▶ **EXERCISE INSTRUCTIONS**:
State only how many lines below include the string "door".

▶ **DATASET RECORDS**:
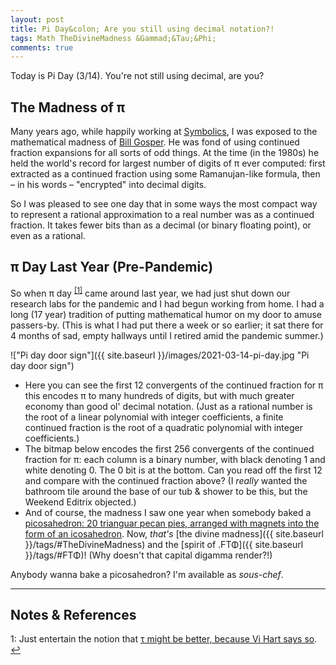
 ```yaml
---
layout: post
title: Pi Day&colon; Are you still using decimal notation?!
tags: Math TheDivineMadness &Gammad;&Tau;&Phi;
comments: true
---
```


Today is Pi Day (3/14).  You're not still using decimal, are you?  


## The Madness of &pi;  

Many years ago, while happily working at [Symbolics](https://en.wikipedia.org/wiki/Symbolics), 
I was exposed to the mathematical madness of 
[Bill Gosper](https://en.wikipedia.org/wiki/Bill_Gosper).  He was fond of using continued
fraction expansions for all sorts of odd things.  At the time (in the 1980s) he held the
world's record for largest number of digits of &pi; ever computed: first extracted as a
continued fraction using some Ramanujan-like formula, then &ndash; in his words &ndash;
"encrypted" into decimal digits.  

So I was pleased to see one day that in some ways the most compact way to represent a
rational approximation to a real number was as a continued fraction.  It takes fewer bits
than as a decimal (or binary floating point), or even as a rational.  


## &pi; Day Last Year (Pre-Pandemic)  

So when &pi; day <sup id="fn1a">[[1]](#fn1)</sup> came around last year, we had just shut
down our research labs for the pandemic and I had begun working from home.  I had a long (17 year)
tradition of putting mathematical humor on my door to amuse passers-by.  (This is what I
had put there a week or so earlier; it sat there for 4 months of sad, empty hallways until
I retired amid the pandemic summer.)  

!["Pi day door sign"]({{ site.baseurl }}/images/2021-03-14-pi-day.jpg "Pi day door sign")

- Here you can see the first 12 convergents of the continued fraction for &pi; this encodes &pi; to many hundreds of digits, but with much greater economy than good ol' decimal notation.  (Just as a rational number is the root of a linear polynomial with integer coefficients, a finite continued fraction is the root of a quadratic polynomial with integer coefficients.)  
- The bitmap below encodes the first 256 convergents of the continued fraction for &pi;: each column is a binary number, with black denoting 1 and white denoting 0.  The 0 bit is at the bottom.  Can you read off the first 12 and compare with the continued fraction above?  (I _really_ wanted the bathroom tile around the base of our tub &amp; shower to be this, but the Weekend Editrix objected.)  
- And of course, the madness I saw one year when somebody baked a [picosahedron: 20 trianguar pecan pies, arranged with magnets into the form of an icosahedron](https://diyways.com/crazy-as-it-sounds-you-can-make-a-20-sided-pecan-pie/).  Now, _that's_ [the divine madness]({{ site.baseurl }}/tags/#TheDivineMadness) and the [spirit of .&Gammad;&Tau;&Phi;]({{ site.baseurl }}/tags/#&Gammad;&Tau;&Phi;)!  (Why doesn't that capital digamma render?!)  

Anybody wanna bake a picosahedron?  I'm available as _sous-chef_.  

---

## Notes &amp; References  

<!--
<sup id="fn1a">[[1]](#fn1)</sup>
<a id="fn1">1</a>: [↩](#fn1a)  
-->

<a id="fn1">1</a>: Just entertain the notion that [&tau; might be better, because Vi Hart says so](http://vihart.com/tau-day-2018-suspend-your-disbelief/). [↩](#fn1a)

▶ **EXERCISE OUTPUT**:
2